After eliminating $\bm{u}$ and $\bm{w}_{k}$ ’s, we have the optimal values $\hat{\bm{\alpha}}$ , $\hat{\bm{b}}$ and $\hat{\bm{\mu}}_{1}$ which are obtained from the linear equation as follows:

$\displaystyle\begin{pmatrix}\bm{Z}&\bm{X}&\bm{B}\\ \bm{X}^{t}&\bm{O}_{1}&\bm{O}_{2}\\ \bm{B}^{t}&\bm{O}_{2}^{t}&\bm{O}_{3}\end{pmatrix}\begin{pmatrix}\bm{\alpha}\\ \bm{b}\\ \bm{\mu}_{1}\end{pmatrix}=\begin{pmatrix}\bm{y}\\ \bm{0}_{p+1}\\ \bm{0}_{m-1}\end{pmatrix},$ (8)

where $\bm{Z}=(\bm{X}\bm{X}^{t})\odot\bm{K}+\frac{1}{\lambda}[(\bm{I}_{N}-\rho\bm{W})% ^{t}(\bm{I}_{N}-\rho\bm{W})]^{-1}$ with the $N\times(p+1)$ matrix $\bm{X}=(\bm{1}_{N},\bm{X}_{0})$ and the $N\times N$ kernel matrix $\bm{K}$ consisting of $K(t_{ik},t_{il}),i=1,\ldots,m,k,l=1,\ldots,n$ , $\bm{b}=(b_{0},b_{1},\ldots,b_{p})^{t}$ , $\bm{O}_{1}$ is the $(p+1)\times(p+1)$ zero matrix, $\bm{O}_{2}$ is the $(p+1)\times(m-1)$ zero matrix, and $\bm{O}_{3}$ is the $(m-1)\times(m-1)$ zero matrix.

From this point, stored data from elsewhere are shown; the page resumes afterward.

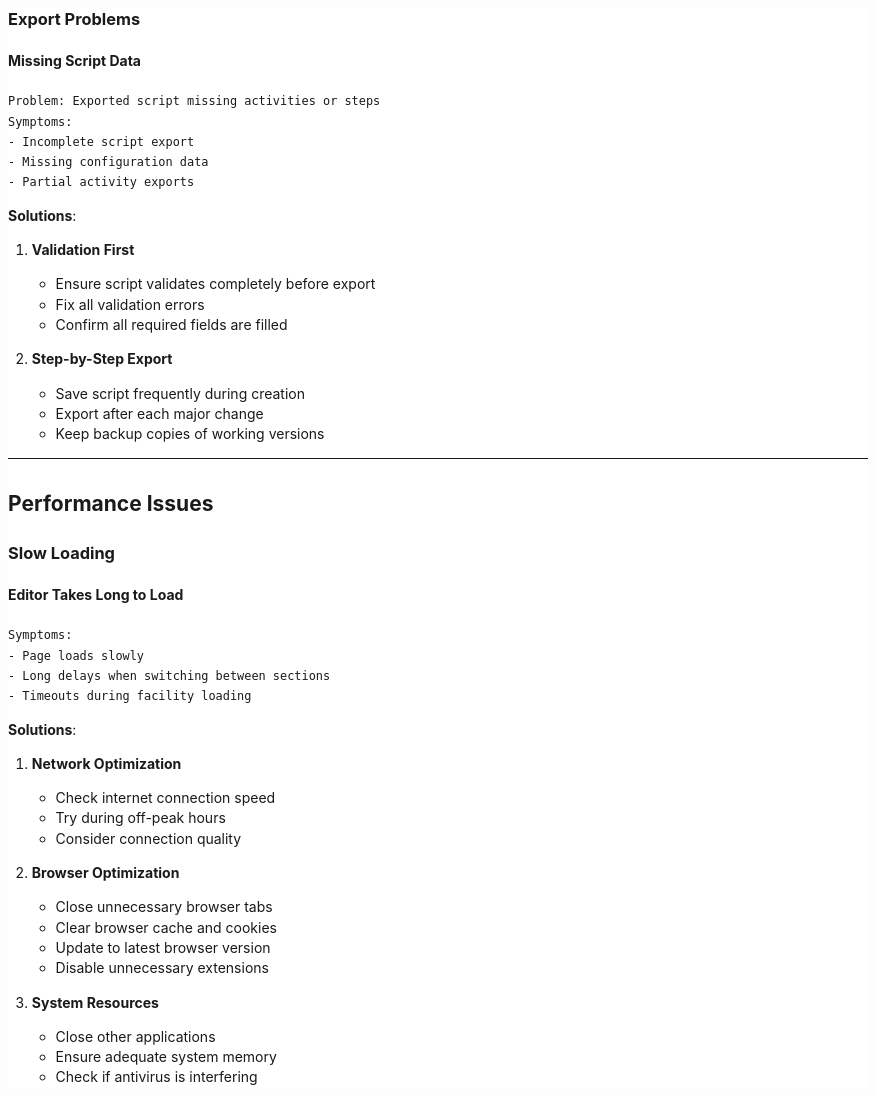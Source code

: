 ### Export Problems

#### Missing Script Data
```
Problem: Exported script missing activities or steps
Symptoms:
- Incomplete script export
- Missing configuration data
- Partial activity exports
```

**Solutions**:
1. **Validation First**
   - Ensure script validates completely before export
   - Fix all validation errors
   - Confirm all required fields are filled

2. **Step-by-Step Export**
   - Save script frequently during creation
   - Export after each major change
   - Keep backup copies of working versions

---

##  Performance Issues

### Slow Loading

#### Editor Takes Long to Load
```
Symptoms:
- Page loads slowly
- Long delays when switching between sections
- Timeouts during facility loading
```

**Solutions**:
1. **Network Optimization**
   - Check internet connection speed
   - Try during off-peak hours
   - Consider connection quality

2. **Browser Optimization**
   - Close unnecessary browser tabs
   - Clear browser cache and cookies
   - Update to latest browser version
   - Disable unnecessary extensions

3. **System Resources**
   - Close other applications
   - Ensure adequate system memory
   - Check if antivirus is interfering
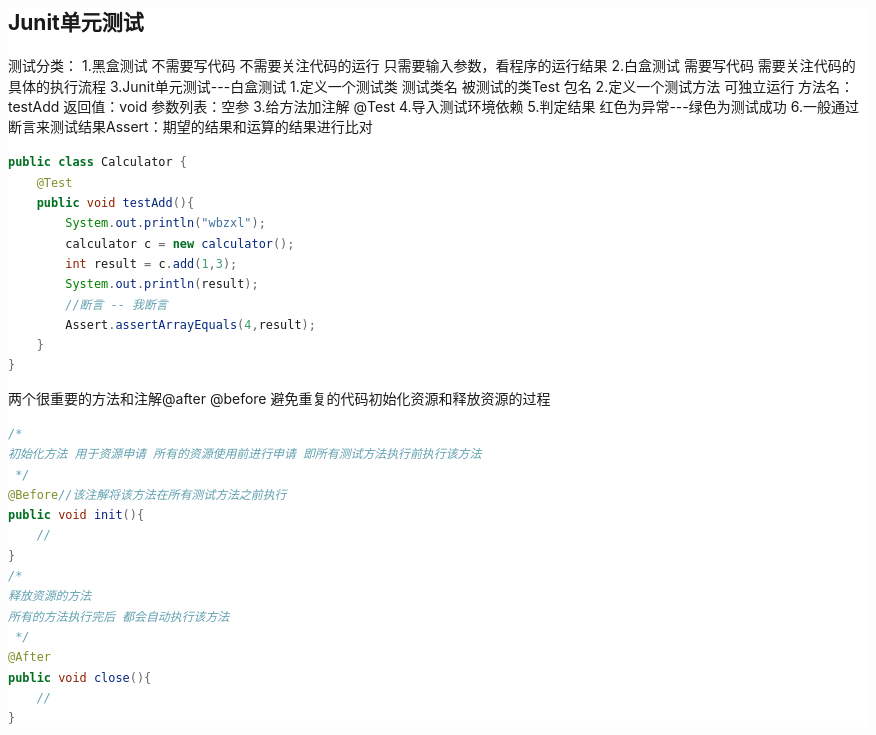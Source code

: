 ## Junit单元测试
测试分类：
1.黑盒测试
	不需要写代码 
	不需要关注代码的运行
	只需要输入参数，看程序的运行结果
2.白盒测试
	需要写代码
	需要关注代码的具体的执行流程
3.Junit单元测试---白盒测试
	1.定义一个测试类
		测试类名 被测试的类Test
		包名
	2.定义一个测试方法 可独立运行
		方法名：testAdd
		返回值：void
		参数列表：空参
	3.给方法加注解 @Test
	4.导入测试环境依赖
	5.判定结果
		红色为异常---绿色为测试成功
	6.一般通过断言来测试结果Assert：期望的结果和运算的结果进行比对

```java
public class Calculator {
    @Test
    public void testAdd(){
        System.out.println("wbzxl");
        calculator c = new calculator();
        int result = c.add(1,3);
        System.out.println(result);
        //断言 -- 我断言 
        Assert.assertArrayEquals(4,result);
    }
}
```
两个很重要的方法和注解@after @before
避免重复的代码初始化资源和释放资源的过程

```java
/*
初始化方法 用于资源申请 所有的资源使用前进行申请 即所有测试方法执行前执行该方法
 */
@Before//该注解将该方法在所有测试方法之前执行
public void init(){
    //
}
/*
释放资源的方法
所有的方法执行完后 都会自动执行该方法
 */
@After
public void close(){
    //
}
```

Here $\odot$ denotes a componentwise multiplication.

For a point $(t_{st},\bm{x}_{st}),s=1,\ldots,m$ , the estimator of $\beta_{k}(t_{st})$ takes the form:

$\displaystyle\hat{\beta}_{k}(t_{st})=\sum_{i=1}^{m}\sum_{j=1}^{n}x_{ijk}K(t_{% st},t_{ij})\hat{\alpha}_{ij}+\hat{b}_{k},k=0,1,\ldots,p,$ (9)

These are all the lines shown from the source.